Israelis take cover in a concrete pipe Thursday in Kiryat Malachi, Israel, after Gaza miliants launched a rocket toward the town. One rocket Thursday hit an apartment building in Kiryat Malachi, killing three. (Uriel Sinai, Getty Images)
CAIRO?? The Egyptian president, Mohammed Morsi, has fired back at Israel from the arsenal of diplomacy as Israeli strikes on the Gaza Strip confront him with a wrenching test of loyalties, to Hamas and to Egypt's landmark peace treaty with Israel.
In two days, Morsi has recalled Egypt's ambassador to Tel Aviv, dispatched his prime minister on a solidarity mission to Gaza, and called President Barack Obama, the European Union, the United Nations and the Arab League for support.
He has even publicly instructed top generals to inspect air bases and prepare land defenses near the Gaza border. He has stepped up to the very limits of Egypt's obligations to Israel ? without stepping over.
But as the Israeli assault continues, Morsi's own quandary will only deepen, squeezed between a public that recalls with resentment how former President Hosni Mubarak did virtually nothing to aid the Palestinians during the Israeli assault in 2009, and the need to preserve the stability of the cold peace with Israel in order to secure Western aid and jumpstart his moribund economy.
Both sides in the conflict appear to be testing Egypt's leader. Hamas, the Islamist Palestinian offshoot of Egypt's Muslim Brotherhood, is wondering how much support it might draw from its ideological cousins now that the Brotherhood controls the Egyptian state, while Israel's hawkish leadership seems to probe the depth of Morsi's stated commitment to the peace treaty as well.
For Morsi the test is forcing him to reconcile conflicting elements of his own persona: as the Islamist firebrand who has denounced Israelis as "vampires" for killing Palestinian civilians and lauded Hamas for resisting an illegal occupation, but also as the newly elected president promising stability, economic revival and friendly relations with Israel's Western allies.
In his public statements at least, Morsi has so far vowed full backing for Hamas and the Palestinians, winning praise at home.
"The Egyptian people, the Egyptian leadership, Egyptian government and all of Egypt is standing with all its resources to stop this assault, to prevent the killing and bloodshed of the Palestinians," Morsi said Thursday in a televised address.
In Egypt's domestic politics, the crisis has rallied a sense of national unity behind the president. Opposition to Israel's occupation of the Palestinian territories and treatment of their residents might be the only unifying cause binding together Islamists, their secular critics and even the leadership of the Coptic Christian church.
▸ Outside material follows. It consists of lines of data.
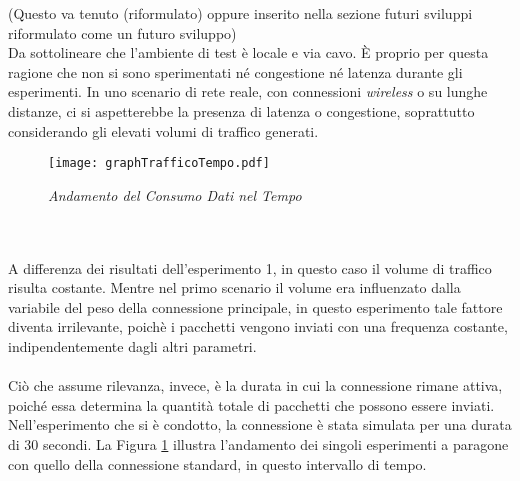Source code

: \noindent (Questo va tenuto (riformulato) oppure inserito nella sezione futuri sviluppi riformulato come un futuro sviluppo)\\
Da sottolineare che l'ambiente di test è locale e via cavo. È proprio per questa ragione che non si sono sperimentati né congestione né latenza durante gli esperimenti. 
In uno scenario di rete reale, con connessioni \emph{wireless} o su lunghe distanze, ci si aspetterebbe la presenza di latenza o congestione, soprattutto considerando gli elevati volumi di traffico generati. 
\begin{figure}[!h]
    \centering
        \texttt{[image: graphTrafficoTempo.pdf]}
        \caption{\emph{Andamento del Consumo Dati nel Tempo}}
        \label{grafico23}
\end{figure}
\\\\
\noindent A differenza dei risultati dell'esperimento 1, in questo caso il volume di traffico risulta costante.
Mentre nel primo scenario il volume era influenzato dalla variabile del peso della connessione principale, in questo esperimento tale fattore diventa irrilevante,
poichè i pacchetti vengono inviati con una frequenza costante, indipendentemente dagli altri parametri.
\\\\
Ciò che assume rilevanza, invece, è la durata in cui la connessione rimane attiva, poiché essa determina la quantità totale di pacchetti che possono essere inviati.
Nell'esperimento che si è condotto, la connessione è stata simulata per una durata di 30 secondi. La Figura \ref{grafico23} illustra l'andamento dei singoli esperimenti a paragone con quello della connessione standard, in questo intervallo di tempo.

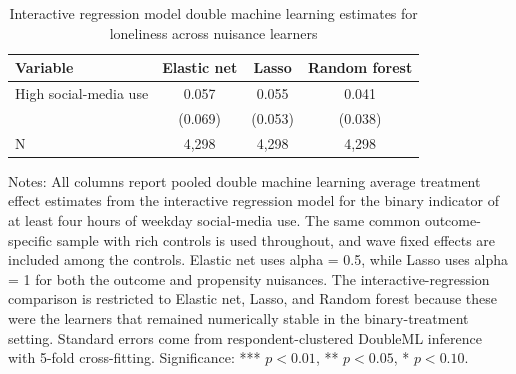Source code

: \begin{table}[!htbp]
\centering
\caption{Interactive regression model double machine learning estimates for loneliness across nuisance learners}
\label{tab:irm_loneliness_methods}
\begin{tabular}{lccc}
\hline
Variable & Elastic net & Lasso & Random forest
\\
\hline
High social-media use & 0.057 & 0.055 & 0.041
\\
 & (0.069) & (0.053) & (0.038)
\\
N & 4,298 & 4,298 & 4,298
\\
\hline
\end{tabular}
\begin{minipage}{0.95\textwidth}
\footnotesize Notes: All columns report pooled double machine learning average treatment effect estimates from the interactive regression model for the binary indicator of at least four hours of weekday social-media use. The same common outcome-specific sample with rich controls is used throughout, and wave fixed effects are included among the controls. Elastic net uses alpha = 0.5, while Lasso uses alpha = 1 for both the outcome and propensity nuisances. The interactive-regression comparison is restricted to Elastic net, Lasso, and Random forest because these were the learners that remained numerically stable in the binary-treatment setting. Standard errors come from respondent-clustered DoubleML inference with 5-fold cross-fitting. Significance: *** \(p < 0.01\), ** \(p < 0.05\), * \(p < 0.10\).
\end{minipage}
\end{table}

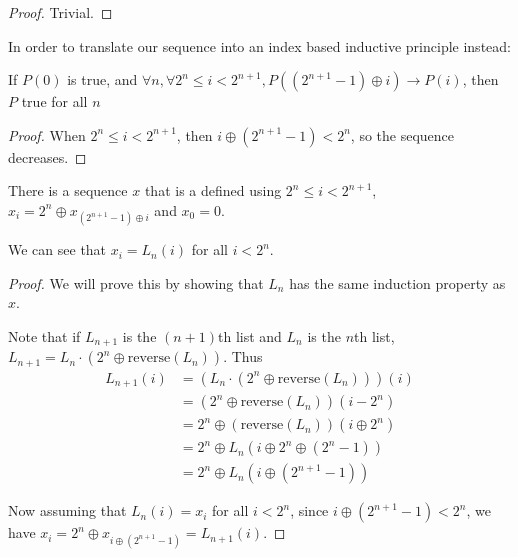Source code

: \begin{proof}
    Trivial.
\end{proof}

\begin{theorem}
    \label{thm:recursion_principle}

    In order to translate our sequence into an index based inductive principle instead:
    
    If $P(0)$ is true, and $\forall n, \forall 2^n \le i < 2^{n+1}, P((2^{n+1} - 1) \oplus i) \to P(i)$, then
    $P$ true for all $n$
\end{theorem}

\begin{proof}
    When $2^n \le i < 2^{n+1}$, then $i \oplus (2^{n+1} - 1) < 2^n$, so
    the sequence decreases.
\end{proof}

\begin{definition}
    \label{def:recursive_gray_code}

    There is a sequence $x$ that is a defined using $2^n \le i < 2^{n+1}$, $x_i = 2^n \oplus x_{(2^{n+1} - 1) \oplus i}$
    and $x_0 = 0$.
\end{definition}

\begin{theorem}
    \label{thm:list_is_recursive}

    We can see that $x_i = L_n(i)$ for all $i < 2^n$. 
\end{theorem}

\begin{proof}
    We will prove this by showing that $L_n$ has the same induction property as $x$.

    Note that if $L_{n+1}$ is the $(n+1)$th list and $L_n$ is the $n$th list, $L_{n+1} = L_n \cdot (2^n \oplus \mathrm{reverse}(L_n))$. Thus
    \begin{align*}
    L_{n+1}(i) &= (L_n \cdot (2^n \oplus \mathrm{reverse}(L_n)))(i) \\
        &= (2^n \oplus \mathrm{reverse}(L_n))(i - 2^n) \\
        &= 2^n \oplus (\mathrm{reverse}(L_n))(i \oplus 2^n) \\
        &= 2^n \oplus L_n(i \oplus 2^n \oplus (2^n - 1)) \\
        &= 2^n \oplus L_n({i \oplus (2^{n+1} - 1)})
    \end{align*}

    Now assuming that $L_n(i) = x_i$ for all $i < 2^n$, since $i \oplus (2^{n+1} - 1) < 2^n$, we have
    $x_i = 2^n \oplus x_{i \oplus (2^{n+1} - 1)} = L_{n+1}(i)$.
\end{proof}

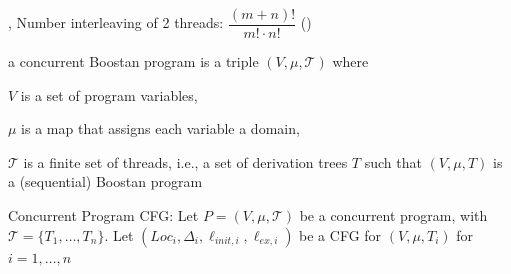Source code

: \documentclass[landscape, a4paper]{article}
\begin{document}
\begin{minipage}[t]{0.2\linewidth}
	\begin{betterlist}
		\item {}, Number interleaving of 2 threads: $\dfrac{(m+n)!}{m!\cdot n!} $ ()
		\item \color{orange}a \alert{ concurrent Boostan program}  is a triple $(V , \mu , \mathcal{T})$ where
		\begin{betterlist}
			\item $V$ is a set of program variables,
			\item $\mu$ is a map that assigns each variable a domain,
			\item $\mathcal{T}$ is a finite set of threads, i.e., a set of derivation trees $T$ such that $(V , \mu , T)$ is a (sequential) Boostan program
		\end{betterlist}\color{black}
		\item \color{orange}\alert{Concurrent Program CFG:} Let $P = (V , \mu , \mathcal{T} )$ be a concurrent program, with $\mathcal{T} = \{ T_1,\ldots, T_n\}$. Let $(Loc_i, \Delta_i, \ell_{init,i}, \ell_{ex,i})$ be a CFG for $(V, \mu , T_i)$ for $i = 1, \ldots, n$


\end{betterlist}
\end{minipage}
\end{document}
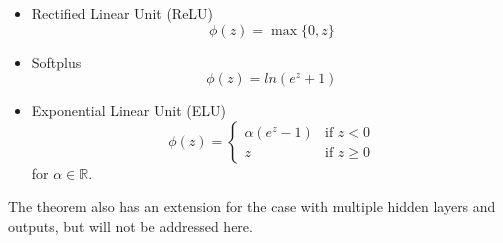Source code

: \begin{itemize}
    \item Rectified Linear Unit (ReLU)
    \[
        \phi(z) = \max\{0, z\}    
    \]
    \item Softplus
    \[
        \phi(z) = ln(e^z+1)
    \]
    \item Exponential Linear Unit (ELU)
    \begin{equation*}
        \phi(z)=
            \begin{cases}
                \alpha(e^z-1) & \text{if } z < 0 \\
                z & \text{if } z \geq 0
            \end{cases}
    \end{equation*}
    for $\alpha \in \mathbb{R}$.
\end{itemize}

The theorem also has an extension for the case with multiple hidden layers and outputs, but will not be addressed here.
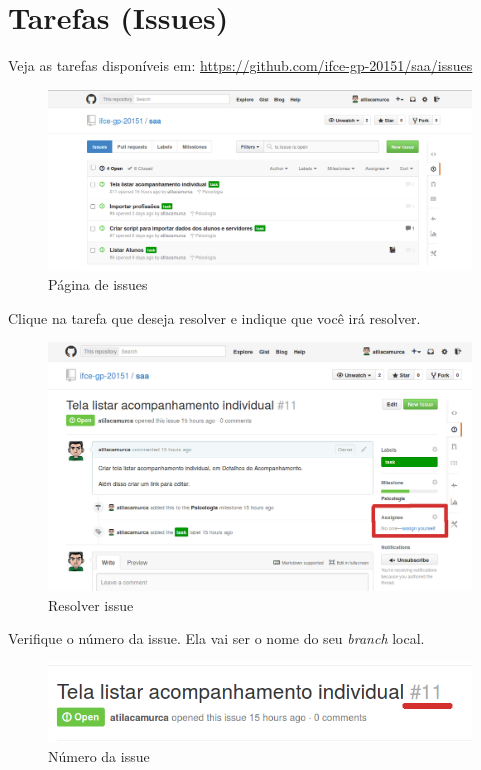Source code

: \section{Tarefas (Issues)}\label{tarefas-issues}

Veja as tarefas disponíveis em:
\url{https://github.com/ifce-gp-20151/saa/issues}

\begin{figure}[H]
    \includegraphics[scale=0.4]{img/issues.png}
    \caption{Página de issues}
\end{figure}

Clique na tarefa que deseja resolver e indique que você irá resolver.

\begin{figure}[H]
    \includegraphics[scale=0.4]{img/resolver-issue.png}
    \caption{Resolver issue}
\end{figure}

Verifique o número da issue. Ela vai ser o nome do seu \emph{branch}
local.

\begin{figure}[H]
    \includegraphics[scale=0.5]{img/numero-issue.png}
    \caption{Número da issue}
\end{figure}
Even Morsi's rivals and detractors have cheered the vigor and alacrity of his response, said Emad Shahin, a political scientist at the American University of Cairo, arguing that Morsi's swift action would enable him to hold at bay the inevitable calls for Egypt to go further.
"He is doing everything he can within the legal obligations of Egypt's relationship with Israel," Shahin said.